Start of Listed records

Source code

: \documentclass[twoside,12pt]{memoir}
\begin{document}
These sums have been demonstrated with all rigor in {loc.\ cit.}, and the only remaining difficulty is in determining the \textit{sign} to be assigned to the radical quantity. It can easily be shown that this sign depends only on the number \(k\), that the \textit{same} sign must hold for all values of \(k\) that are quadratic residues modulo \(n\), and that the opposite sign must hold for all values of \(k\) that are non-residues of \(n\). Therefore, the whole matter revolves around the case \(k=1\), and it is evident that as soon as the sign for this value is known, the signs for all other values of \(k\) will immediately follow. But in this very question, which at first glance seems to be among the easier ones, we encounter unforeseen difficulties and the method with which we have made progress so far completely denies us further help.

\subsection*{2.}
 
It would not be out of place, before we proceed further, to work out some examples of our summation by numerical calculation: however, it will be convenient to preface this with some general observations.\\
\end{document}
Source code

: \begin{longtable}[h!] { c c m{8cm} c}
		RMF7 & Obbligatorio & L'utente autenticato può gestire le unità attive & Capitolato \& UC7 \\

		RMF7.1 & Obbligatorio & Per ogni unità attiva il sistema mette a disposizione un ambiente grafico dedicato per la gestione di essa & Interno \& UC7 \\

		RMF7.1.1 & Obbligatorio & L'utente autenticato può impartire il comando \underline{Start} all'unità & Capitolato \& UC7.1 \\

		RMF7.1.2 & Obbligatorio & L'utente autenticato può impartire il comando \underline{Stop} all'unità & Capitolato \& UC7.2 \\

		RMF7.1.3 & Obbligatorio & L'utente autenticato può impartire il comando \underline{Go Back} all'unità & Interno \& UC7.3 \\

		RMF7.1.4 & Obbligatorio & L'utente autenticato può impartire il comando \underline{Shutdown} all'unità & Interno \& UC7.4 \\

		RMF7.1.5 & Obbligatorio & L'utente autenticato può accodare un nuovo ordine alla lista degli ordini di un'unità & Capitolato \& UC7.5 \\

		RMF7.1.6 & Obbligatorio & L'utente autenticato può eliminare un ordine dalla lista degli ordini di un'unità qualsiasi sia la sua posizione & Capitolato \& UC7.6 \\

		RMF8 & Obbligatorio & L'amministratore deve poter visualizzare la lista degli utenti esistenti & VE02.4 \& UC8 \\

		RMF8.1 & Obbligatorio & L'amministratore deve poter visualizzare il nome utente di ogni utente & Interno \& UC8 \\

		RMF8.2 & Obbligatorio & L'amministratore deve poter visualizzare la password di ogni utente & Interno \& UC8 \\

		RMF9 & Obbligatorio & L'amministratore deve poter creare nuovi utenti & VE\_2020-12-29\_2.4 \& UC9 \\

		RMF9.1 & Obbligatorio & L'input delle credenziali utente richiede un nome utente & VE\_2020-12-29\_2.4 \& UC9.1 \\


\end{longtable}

End of Listed records

> _Aim of the exercise_:
Write out each entry exactly, and omit nothing.

> _Exercise result_:
Source code

: \documentclass[twoside,12pt]{memoir}
\begin{document}
These sums have been demonstrated with all rigor in {loc.\ cit.}, and the only remaining difficulty is in determining the \textit{sign} to be assigned to the radical quantity. It can easily be shown that this sign depends only on the number \(k\), that the \textit{same} sign must hold for all values of \(k\) that are quadratic residues modulo \(n\), and that the opposite sign must hold for all values of \(k\) that are non-residues of \(n\). Therefore, the whole matter revolves around the case \(k=1\), and it is evident that as soon as the sign for this value is known, the signs for all other values of \(k\) will immediately follow. But in this very question, which at first glance seems to be among the easier ones, we encounter unforeseen difficulties and the method with which we have made progress so far completely denies us further help.

\subsection*{2.}
 
It would not be out of place, before we proceed further, to work out some examples of our summation by numerical calculation: however, it will be convenient to preface this with some general observations.\\
\end{document}
Source code

: \begin{longtable}[h!] { c c m{8cm} c}
		RMF7 & Obbligatorio & L'utente autenticato può gestire le unità attive & Capitolato \& UC7 \\

		RMF7.1 & Obbligatorio & Per ogni unità attiva il sistema mette a disposizione un ambiente grafico dedicato per la gestione di essa & Interno \& UC7 \\

		RMF7.1.1 & Obbligatorio & L'utente autenticato può impartire il comando \underline{Start} all'unità & Capitolato \& UC7.1 \\

		RMF7.1.2 & Obbligatorio & L'utente autenticato può impartire il comando \underline{Stop} all'unità & Capitolato \& UC7.2 \\

		RMF7.1.3 & Obbligatorio & L'utente autenticato può impartire il comando \underline{Go Back} all'unità & Interno \& UC7.3 \\

		RMF7.1.4 & Obbligatorio & L'utente autenticato può impartire il comando \underline{Shutdown} all'unità & Interno \& UC7.4 \\

		RMF7.1.5 & Obbligatorio & L'utente autenticato può accodare un nuovo ordine alla lista degli ordini di un'unità & Capitolato \& UC7.5 \\

		RMF7.1.6 & Obbligatorio & L'utente autenticato può eliminare un ordine dalla lista degli ordini di un'unità qualsiasi sia la sua posizione & Capitolato \& UC7.6 \\

		RMF8 & Obbligatorio & L'amministratore deve poter visualizzare la lista degli utenti esistenti & VE02.4 \& UC8 \\

		RMF8.1 & Obbligatorio & L'amministratore deve poter visualizzare il nome utente di ogni utente & Interno \& UC8 \\

		RMF8.2 & Obbligatorio & L'amministratore deve poter visualizzare la password di ogni utente & Interno \& UC8 \\

		RMF9 & Obbligatorio & L'amministratore deve poter creare nuovi utenti & VE\_2020-12-29\_2.4 \& UC9 \\

		RMF9.1 & Obbligatorio & L'input delle credenziali utente richiede un nome utente & VE\_2020-12-29\_2.4 \& UC9.1 \\


\end{longtable}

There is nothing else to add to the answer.